**TASK TO COMPLETE:** Please print the records below word for word.

......

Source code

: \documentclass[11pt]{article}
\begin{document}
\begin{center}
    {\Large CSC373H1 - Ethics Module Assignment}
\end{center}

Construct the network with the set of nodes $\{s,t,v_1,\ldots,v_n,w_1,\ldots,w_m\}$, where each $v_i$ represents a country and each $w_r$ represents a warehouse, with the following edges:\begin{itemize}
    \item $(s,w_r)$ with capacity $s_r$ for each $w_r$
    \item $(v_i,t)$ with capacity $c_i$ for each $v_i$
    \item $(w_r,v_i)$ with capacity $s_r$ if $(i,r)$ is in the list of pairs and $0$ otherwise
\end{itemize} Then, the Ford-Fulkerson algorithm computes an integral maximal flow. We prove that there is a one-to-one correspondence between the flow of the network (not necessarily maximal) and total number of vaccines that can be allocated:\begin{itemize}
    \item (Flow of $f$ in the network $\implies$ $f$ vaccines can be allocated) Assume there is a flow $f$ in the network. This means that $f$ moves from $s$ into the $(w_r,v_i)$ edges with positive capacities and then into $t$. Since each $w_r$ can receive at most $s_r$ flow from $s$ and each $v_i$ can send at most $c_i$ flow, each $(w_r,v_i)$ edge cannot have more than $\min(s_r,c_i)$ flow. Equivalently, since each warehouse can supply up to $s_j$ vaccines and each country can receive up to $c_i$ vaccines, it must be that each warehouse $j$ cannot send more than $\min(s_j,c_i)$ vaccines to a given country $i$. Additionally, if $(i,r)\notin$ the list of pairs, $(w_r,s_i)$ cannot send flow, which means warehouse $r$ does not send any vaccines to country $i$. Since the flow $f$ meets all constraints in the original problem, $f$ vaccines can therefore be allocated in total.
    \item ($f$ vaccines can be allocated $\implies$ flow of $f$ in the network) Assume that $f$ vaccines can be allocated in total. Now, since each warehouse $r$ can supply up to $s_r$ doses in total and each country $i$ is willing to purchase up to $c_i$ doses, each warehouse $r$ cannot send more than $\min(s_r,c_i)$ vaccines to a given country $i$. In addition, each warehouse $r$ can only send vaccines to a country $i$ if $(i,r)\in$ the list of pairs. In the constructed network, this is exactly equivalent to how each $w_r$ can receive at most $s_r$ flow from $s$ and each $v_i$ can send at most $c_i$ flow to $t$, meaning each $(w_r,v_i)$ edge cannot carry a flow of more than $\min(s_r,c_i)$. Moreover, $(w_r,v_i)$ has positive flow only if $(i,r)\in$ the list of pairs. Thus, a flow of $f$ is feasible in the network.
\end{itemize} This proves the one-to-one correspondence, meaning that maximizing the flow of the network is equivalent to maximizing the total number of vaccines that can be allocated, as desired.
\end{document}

......

**SOLVED PROBLEM:**
Source code

: \documentclass[11pt]{article}
\begin{document}
\begin{center}
    {\Large CSC373H1 - Ethics Module Assignment}
\end{center}

Construct the network with the set of nodes $\{s,t,v_1,\ldots,v_n,w_1,\ldots,w_m\}$, where each $v_i$ represents a country and each $w_r$ represents a warehouse, with the following edges:\begin{itemize}
    \item $(s,w_r)$ with capacity $s_r$ for each $w_r$
    \item $(v_i,t)$ with capacity $c_i$ for each $v_i$
    \item $(w_r,v_i)$ with capacity $s_r$ if $(i,r)$ is in the list of pairs and $0$ otherwise
\end{itemize} Then, the Ford-Fulkerson algorithm computes an integral maximal flow. We prove that there is a one-to-one correspondence between the flow of the network (not necessarily maximal) and total number of vaccines that can be allocated:\begin{itemize}
    \item (Flow of $f$ in the network $\implies$ $f$ vaccines can be allocated) Assume there is a flow $f$ in the network. This means that $f$ moves from $s$ into the $(w_r,v_i)$ edges with positive capacities and then into $t$. Since each $w_r$ can receive at most $s_r$ flow from $s$ and each $v_i$ can send at most $c_i$ flow, each $(w_r,v_i)$ edge cannot have more than $\min(s_r,c_i)$ flow. Equivalently, since each warehouse can supply up to $s_j$ vaccines and each country can receive up to $c_i$ vaccines, it must be that each warehouse $j$ cannot send more than $\min(s_j,c_i)$ vaccines to a given country $i$. Additionally, if $(i,r)\notin$ the list of pairs, $(w_r,s_i)$ cannot send flow, which means warehouse $r$ does not send any vaccines to country $i$. Since the flow $f$ meets all constraints in the original problem, $f$ vaccines can therefore be allocated in total.
    \item ($f$ vaccines can be allocated $\implies$ flow of $f$ in the network) Assume that $f$ vaccines can be allocated in total. Now, since each warehouse $r$ can supply up to $s_r$ doses in total and each country $i$ is willing to purchase up to $c_i$ doses, each warehouse $r$ cannot send more than $\min(s_r,c_i)$ vaccines to a given country $i$. In addition, each warehouse $r$ can only send vaccines to a country $i$ if $(i,r)\in$ the list of pairs. In the constructed network, this is exactly equivalent to how each $w_r$ can receive at most $s_r$ flow from $s$ and each $v_i$ can send at most $c_i$ flow to $t$, meaning each $(w_r,v_i)$ edge cannot carry a flow of more than $\min(s_r,c_i)$. Moreover, $(w_r,v_i)$ has positive flow only if $(i,r)\in$ the list of pairs. Thus, a flow of $f$ is feasible in the network.
\end{itemize} This proves the one-to-one correspondence, meaning that maximizing the flow of the network is equivalent to maximizing the total number of vaccines that can be allocated, as desired.
\end{document}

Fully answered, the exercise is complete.